コラムメモ

インターネットはメディアの覇権を奪えるのか?

メディアはメッセージである

新聞の売上高低下や、テレビの視聴率の低下などから、インターネット媒体がメディア界の王に君臨するのでは?と巷ではザワついているようだが

今のところそれはあり得ない

売上高や視聴率だけで計ることのできない価値が、新聞・テレビにはある。

それは

信頼である。

いや別にテレビとか信じてないし(笑)だって最近ヤラせも多いじゃん(笑)なんて思うかもしれないが、僕たちは不確実な情報に、どのタイミングで確信を持つのか。
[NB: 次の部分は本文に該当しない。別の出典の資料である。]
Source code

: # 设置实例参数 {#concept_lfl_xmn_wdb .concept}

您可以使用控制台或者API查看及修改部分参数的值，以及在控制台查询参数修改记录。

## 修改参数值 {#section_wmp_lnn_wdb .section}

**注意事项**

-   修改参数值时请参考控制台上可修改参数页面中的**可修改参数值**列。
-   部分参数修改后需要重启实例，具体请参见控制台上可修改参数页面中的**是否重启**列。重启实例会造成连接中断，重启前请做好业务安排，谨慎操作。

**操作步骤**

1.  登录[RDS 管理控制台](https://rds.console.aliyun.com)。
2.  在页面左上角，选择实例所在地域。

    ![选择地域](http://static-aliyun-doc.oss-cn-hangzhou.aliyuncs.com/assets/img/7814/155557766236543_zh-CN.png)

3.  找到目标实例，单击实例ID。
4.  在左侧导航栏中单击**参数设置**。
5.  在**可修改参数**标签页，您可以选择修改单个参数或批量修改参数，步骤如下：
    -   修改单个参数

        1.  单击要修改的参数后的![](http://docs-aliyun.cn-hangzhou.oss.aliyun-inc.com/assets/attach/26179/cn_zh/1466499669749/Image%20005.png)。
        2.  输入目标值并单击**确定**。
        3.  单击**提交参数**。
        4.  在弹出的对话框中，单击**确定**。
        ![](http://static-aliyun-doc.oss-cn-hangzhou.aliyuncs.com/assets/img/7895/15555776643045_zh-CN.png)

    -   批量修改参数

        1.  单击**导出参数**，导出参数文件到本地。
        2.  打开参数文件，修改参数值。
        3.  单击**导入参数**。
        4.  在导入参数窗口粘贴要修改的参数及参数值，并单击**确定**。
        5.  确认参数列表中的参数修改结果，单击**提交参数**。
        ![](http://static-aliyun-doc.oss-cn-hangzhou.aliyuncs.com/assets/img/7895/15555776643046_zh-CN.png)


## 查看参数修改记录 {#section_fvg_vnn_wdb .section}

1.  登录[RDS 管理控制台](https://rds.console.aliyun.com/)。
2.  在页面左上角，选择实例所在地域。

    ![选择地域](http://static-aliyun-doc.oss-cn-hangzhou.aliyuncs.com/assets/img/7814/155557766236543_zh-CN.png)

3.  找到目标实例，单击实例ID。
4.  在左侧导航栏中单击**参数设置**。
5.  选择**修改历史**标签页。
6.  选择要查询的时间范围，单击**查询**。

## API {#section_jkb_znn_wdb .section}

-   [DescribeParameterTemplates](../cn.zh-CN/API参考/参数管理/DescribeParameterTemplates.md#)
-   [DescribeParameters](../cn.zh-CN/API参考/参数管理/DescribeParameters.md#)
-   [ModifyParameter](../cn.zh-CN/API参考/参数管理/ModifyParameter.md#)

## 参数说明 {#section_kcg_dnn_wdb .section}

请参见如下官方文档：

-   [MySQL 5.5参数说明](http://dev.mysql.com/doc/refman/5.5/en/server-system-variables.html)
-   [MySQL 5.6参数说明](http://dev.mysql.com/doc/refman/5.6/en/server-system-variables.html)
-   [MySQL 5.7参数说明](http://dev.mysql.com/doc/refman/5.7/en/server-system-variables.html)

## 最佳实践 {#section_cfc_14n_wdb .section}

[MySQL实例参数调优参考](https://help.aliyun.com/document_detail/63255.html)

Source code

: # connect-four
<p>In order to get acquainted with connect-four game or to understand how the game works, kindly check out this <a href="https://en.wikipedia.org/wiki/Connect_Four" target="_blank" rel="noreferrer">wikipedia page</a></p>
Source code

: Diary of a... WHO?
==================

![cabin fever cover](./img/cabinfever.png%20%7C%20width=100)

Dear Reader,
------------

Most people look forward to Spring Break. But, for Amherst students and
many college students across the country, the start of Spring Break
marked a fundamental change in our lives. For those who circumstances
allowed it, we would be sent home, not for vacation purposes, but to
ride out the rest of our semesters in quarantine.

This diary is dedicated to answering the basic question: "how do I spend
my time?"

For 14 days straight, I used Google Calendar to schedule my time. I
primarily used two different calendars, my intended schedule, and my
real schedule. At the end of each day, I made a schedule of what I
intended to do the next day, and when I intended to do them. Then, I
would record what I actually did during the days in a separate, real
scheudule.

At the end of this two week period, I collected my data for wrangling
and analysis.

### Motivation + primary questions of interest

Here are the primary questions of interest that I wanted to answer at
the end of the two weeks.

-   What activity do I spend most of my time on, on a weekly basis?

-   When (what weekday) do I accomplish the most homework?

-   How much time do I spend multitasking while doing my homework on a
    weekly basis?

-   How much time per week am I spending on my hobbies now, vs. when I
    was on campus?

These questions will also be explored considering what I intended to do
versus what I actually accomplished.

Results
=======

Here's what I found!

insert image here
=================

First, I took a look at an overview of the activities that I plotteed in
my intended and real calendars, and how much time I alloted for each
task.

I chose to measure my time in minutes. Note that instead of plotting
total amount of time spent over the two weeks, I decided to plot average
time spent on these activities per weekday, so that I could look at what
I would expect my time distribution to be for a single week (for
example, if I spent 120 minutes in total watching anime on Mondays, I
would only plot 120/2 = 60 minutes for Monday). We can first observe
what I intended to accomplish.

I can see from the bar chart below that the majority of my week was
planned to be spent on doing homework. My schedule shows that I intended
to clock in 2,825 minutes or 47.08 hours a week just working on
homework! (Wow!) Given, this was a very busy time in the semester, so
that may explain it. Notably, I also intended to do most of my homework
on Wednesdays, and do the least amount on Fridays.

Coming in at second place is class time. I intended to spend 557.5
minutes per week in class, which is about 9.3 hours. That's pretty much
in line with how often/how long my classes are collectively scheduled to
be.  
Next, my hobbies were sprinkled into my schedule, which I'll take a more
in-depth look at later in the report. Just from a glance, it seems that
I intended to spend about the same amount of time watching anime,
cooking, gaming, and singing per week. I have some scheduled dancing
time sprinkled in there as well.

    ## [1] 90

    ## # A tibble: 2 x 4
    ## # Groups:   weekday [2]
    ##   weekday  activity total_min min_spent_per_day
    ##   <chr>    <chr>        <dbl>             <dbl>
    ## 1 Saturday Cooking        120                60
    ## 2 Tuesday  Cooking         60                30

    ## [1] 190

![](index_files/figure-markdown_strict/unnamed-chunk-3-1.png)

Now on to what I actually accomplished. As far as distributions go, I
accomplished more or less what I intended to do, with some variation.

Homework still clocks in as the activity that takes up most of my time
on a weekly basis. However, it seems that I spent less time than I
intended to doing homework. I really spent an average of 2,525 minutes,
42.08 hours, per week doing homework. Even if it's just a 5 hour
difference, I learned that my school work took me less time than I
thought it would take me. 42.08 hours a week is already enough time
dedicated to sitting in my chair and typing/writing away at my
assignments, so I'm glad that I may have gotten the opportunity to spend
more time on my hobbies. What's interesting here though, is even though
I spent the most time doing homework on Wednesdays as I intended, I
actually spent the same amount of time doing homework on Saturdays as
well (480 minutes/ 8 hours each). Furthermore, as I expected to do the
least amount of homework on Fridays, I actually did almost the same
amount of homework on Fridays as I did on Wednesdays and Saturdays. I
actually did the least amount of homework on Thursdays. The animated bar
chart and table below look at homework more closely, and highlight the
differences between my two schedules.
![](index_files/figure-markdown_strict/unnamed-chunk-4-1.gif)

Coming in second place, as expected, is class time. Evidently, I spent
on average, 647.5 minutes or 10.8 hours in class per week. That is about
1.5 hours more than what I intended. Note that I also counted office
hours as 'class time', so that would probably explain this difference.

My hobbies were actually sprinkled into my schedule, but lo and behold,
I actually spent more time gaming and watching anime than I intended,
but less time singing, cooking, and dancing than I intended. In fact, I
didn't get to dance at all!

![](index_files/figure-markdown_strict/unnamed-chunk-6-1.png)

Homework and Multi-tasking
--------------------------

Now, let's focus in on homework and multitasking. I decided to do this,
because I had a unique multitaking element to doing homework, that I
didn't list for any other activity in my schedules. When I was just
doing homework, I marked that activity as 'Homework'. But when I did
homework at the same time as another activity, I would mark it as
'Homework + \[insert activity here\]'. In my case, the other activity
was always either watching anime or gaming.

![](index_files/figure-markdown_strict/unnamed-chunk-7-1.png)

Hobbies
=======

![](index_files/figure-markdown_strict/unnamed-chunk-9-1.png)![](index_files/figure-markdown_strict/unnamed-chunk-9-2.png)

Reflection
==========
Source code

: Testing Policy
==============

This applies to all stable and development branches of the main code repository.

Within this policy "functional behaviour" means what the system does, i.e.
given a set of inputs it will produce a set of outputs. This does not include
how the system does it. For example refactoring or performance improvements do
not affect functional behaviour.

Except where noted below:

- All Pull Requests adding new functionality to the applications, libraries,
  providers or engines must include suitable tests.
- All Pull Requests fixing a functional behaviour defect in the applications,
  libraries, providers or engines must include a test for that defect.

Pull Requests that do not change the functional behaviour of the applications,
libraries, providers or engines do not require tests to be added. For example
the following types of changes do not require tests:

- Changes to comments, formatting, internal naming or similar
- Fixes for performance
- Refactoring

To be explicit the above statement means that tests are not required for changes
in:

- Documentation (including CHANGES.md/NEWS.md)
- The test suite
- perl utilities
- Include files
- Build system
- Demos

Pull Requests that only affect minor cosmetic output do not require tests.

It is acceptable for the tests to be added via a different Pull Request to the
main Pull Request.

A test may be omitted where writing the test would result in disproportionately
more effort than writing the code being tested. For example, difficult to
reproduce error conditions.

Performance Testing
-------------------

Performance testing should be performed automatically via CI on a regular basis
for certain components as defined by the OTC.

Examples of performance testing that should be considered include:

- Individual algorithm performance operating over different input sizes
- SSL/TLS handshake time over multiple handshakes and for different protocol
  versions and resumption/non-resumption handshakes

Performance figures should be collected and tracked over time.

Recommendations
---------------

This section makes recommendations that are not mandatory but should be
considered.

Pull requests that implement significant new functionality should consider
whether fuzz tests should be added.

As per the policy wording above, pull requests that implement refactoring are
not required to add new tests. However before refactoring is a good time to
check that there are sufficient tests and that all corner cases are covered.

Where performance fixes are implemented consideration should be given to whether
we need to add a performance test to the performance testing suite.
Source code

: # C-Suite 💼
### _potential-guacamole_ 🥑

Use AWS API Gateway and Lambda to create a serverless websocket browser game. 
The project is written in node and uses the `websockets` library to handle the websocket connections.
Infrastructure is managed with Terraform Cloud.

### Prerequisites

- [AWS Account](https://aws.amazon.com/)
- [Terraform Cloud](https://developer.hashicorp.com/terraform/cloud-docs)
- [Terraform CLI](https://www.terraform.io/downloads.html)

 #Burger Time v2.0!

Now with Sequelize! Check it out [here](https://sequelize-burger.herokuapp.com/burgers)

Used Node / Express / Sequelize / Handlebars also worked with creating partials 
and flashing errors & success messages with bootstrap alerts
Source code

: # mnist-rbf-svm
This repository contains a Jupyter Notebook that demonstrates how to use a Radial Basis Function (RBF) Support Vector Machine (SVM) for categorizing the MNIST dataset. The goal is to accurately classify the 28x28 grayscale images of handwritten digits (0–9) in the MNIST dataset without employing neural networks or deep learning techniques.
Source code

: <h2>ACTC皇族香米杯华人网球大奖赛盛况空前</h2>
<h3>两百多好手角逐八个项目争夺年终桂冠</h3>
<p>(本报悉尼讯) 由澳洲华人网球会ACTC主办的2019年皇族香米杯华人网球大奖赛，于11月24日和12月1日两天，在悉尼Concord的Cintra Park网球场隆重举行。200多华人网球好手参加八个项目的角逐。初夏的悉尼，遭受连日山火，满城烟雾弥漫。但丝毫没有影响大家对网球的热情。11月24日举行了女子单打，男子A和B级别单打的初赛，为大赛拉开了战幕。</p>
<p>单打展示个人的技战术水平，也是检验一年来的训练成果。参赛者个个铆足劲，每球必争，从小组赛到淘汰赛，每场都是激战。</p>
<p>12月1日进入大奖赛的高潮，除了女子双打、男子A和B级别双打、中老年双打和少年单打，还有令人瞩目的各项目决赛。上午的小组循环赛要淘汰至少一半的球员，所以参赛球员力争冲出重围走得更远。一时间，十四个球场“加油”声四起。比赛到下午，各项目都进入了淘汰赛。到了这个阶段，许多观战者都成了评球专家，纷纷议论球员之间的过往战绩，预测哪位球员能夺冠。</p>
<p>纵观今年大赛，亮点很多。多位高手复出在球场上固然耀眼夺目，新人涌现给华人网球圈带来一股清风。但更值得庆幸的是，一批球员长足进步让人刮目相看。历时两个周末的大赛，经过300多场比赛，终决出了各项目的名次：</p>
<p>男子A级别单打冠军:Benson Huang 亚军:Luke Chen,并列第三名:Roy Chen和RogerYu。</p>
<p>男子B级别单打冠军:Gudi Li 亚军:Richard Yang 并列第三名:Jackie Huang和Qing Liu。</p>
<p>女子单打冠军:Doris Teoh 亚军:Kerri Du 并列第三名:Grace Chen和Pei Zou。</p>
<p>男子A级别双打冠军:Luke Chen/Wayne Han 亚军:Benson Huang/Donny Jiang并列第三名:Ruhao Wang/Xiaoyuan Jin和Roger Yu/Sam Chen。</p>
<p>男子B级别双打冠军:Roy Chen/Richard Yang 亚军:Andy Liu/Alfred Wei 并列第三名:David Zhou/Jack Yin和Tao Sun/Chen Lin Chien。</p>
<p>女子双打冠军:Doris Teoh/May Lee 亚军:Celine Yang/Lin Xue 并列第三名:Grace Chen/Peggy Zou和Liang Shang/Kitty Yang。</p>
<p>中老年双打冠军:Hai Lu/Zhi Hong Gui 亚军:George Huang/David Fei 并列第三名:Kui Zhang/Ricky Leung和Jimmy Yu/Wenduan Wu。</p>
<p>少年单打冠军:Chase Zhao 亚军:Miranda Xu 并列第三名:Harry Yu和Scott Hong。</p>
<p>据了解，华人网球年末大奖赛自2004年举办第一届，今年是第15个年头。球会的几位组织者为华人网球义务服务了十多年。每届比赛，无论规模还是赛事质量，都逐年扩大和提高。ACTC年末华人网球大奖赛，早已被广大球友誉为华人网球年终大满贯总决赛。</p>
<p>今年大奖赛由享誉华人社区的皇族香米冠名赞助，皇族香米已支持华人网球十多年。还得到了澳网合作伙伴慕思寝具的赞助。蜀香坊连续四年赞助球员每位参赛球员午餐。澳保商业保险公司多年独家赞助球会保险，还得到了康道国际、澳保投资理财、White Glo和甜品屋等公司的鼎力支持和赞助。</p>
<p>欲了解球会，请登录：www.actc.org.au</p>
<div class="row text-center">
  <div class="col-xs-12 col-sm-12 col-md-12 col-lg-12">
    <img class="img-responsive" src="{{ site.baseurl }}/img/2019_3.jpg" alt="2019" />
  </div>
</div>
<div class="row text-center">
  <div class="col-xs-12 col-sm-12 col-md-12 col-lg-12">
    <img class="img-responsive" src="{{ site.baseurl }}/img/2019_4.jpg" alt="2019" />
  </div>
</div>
そう、テレビ(または新聞)のニュースで取り上げられたときに、その情報を本物と確信するのだ。

芸能ゴシップなんてこの最たる例。

ネットの掲示板で話題が取り上げられて一時ざわつく。このとき、情報に確信を持っている人間はなかなかいない。盛り上がるけど、どこか半信半疑なわけだ。

これが、テレビで取り上げられると

速報キタ━(゚∀゚)━!

と、その情報に確信を持つのである。

つまり、いくらテレビ・新聞を罵倒しようと、無意識のうちに我々は、全幅の信頼をこのメディアに置いているのである。

”メディアは、メッセージである”

誰の言葉かわかる人は大変な読書家だと思います。

そう、メディア論で有名なマーシャル・マクルーハンの言葉です。

マーシャルマクルーハン

メディアはメッセージ?どうゆうこと?との疑問が沸くことは必須である。

メディアとは、日本語で媒体。

例えば電子メールも媒体だし、電話も媒体です。

マクルーハンは、一見、情報を伝えるための道具に過ぎない媒体に、メッセージ性があるというのです。

例えば、「ありがとう。」という言葉を、電子メール(媒体)で伝えられるのと手書きの手紙(媒体)で伝えられるのとでは、受け手側の印象が大きく変わることは容易に想像できると思います。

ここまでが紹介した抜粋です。